Lodevole, poi, l’idea di affidare a ben sette giovani pianisti (per lo più cresciuti entro il vivaio dell’Accademia di Imola) l’integrale dell’opera pianistica di Debussy. E si trattava di Shizuka Susanna Salvemini, Juliana Steinbach, Pietro Beltrani, Alessandro Tardino, Pietro Gatto, Giovanni Doria Miglietta e Antonio Di Dedda che a Torino si sono avvicendati sullo Steinway del Teatro Vittoria (analoga maratona anche a Milano), affrontando una vera integrale, comprendente cioè anche le pagine meno eseguite ed alcuni pezzi postumi. Abbiamo ascoltato il solo Beltrani che ha interpretato il «Secondo libro» degli impervi e distillati «Studi» con tecnica già matura e sonorità talora un po’ troppo granitiche. Di «Pour le piano» ha ben colto lo spirito neoclassico, sia pure con qualche intemperanza qua e là, apprezzabile l’ironia posta nelle deliziose «Images oubliées» così pure nel «Petit nègre» e buono l’aplomb per le raffinatezze di «Masques». Ha gusto, buona sicurezza (data l’età) e stoffa da vendere e crescerà ulteriormente, ne siamo certi.
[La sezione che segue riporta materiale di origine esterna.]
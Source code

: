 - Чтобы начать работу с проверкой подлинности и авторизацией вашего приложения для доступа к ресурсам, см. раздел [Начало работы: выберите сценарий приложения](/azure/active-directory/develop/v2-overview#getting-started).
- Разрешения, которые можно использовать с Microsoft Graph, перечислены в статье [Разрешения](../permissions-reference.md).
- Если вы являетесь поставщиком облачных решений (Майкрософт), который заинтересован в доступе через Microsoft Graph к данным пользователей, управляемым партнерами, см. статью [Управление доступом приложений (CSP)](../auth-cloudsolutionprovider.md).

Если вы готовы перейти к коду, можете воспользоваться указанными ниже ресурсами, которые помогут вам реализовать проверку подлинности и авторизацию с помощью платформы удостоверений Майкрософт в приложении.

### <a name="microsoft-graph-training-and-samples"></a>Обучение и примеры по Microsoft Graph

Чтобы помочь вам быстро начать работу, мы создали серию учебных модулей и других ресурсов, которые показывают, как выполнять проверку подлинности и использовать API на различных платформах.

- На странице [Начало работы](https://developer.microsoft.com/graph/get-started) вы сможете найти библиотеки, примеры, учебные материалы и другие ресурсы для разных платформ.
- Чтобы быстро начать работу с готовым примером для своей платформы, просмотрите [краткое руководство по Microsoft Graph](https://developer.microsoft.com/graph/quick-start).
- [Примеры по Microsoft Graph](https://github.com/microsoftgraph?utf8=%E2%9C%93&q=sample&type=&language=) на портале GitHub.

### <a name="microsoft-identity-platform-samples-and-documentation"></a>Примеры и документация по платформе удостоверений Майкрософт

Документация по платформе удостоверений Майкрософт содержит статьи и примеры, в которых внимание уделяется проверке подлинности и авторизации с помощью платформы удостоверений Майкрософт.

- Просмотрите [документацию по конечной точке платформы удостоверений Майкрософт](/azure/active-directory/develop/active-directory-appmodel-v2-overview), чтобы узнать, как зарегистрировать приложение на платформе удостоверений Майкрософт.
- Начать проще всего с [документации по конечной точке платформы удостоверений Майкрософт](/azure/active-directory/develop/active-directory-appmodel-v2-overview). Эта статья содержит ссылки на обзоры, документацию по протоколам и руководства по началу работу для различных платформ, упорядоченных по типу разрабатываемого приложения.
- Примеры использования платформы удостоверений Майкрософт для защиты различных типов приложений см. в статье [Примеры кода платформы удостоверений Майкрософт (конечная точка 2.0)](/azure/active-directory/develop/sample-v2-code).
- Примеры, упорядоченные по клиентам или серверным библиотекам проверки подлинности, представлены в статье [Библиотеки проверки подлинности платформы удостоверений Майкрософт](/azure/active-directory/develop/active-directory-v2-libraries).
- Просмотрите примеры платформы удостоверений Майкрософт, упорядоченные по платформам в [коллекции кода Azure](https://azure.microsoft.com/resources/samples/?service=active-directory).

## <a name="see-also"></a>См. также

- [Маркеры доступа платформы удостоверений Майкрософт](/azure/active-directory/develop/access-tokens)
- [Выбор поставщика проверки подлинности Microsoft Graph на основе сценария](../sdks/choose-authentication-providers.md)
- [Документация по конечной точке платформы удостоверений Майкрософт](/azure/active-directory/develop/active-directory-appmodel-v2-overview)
Per chiudere (al di là di Debussy), da segnalare l’immancabile tutto esaurito per Uto Ughi (il 15 al Lingotto) che ha spaziato dal suo adorato Kreisler (il bizzarro violinista compositore che di volta in volta imitava Pugnani, Corelli ed altri) a Chausson e Saint-Saëns passando per il Mozart del «K 216»: un Mozart che altri violinisti oggi suonano certo con dissimili atteggiamenti stilistici, un Mozart per così dire d’altri tempi, ma che Ughi riesce a rendere sempre attraente, facendo poi scrosciare di applausi l’intera sala col moto perpetuo dell’immarcescente «Ridda dei folletti» del buon Bazzini e, più ancora, commuovendo con la cantabilità della sua cavata e col suo Guarnieri dal suono corposo e scuro nella sempre gradita «Méditation» dalla «Thaïs» di Massenet. Infine un brivido di spleen con la nostalgia languorosa di «Oblivion» di Piazzolla e un retrogusto di sensualità da bassi fondi di Buenos Aires. Niente affatto memorabile, invece, la pur deliziosa «Simple Symphony» di Britten nella lettura dei Virtuosi di Roma.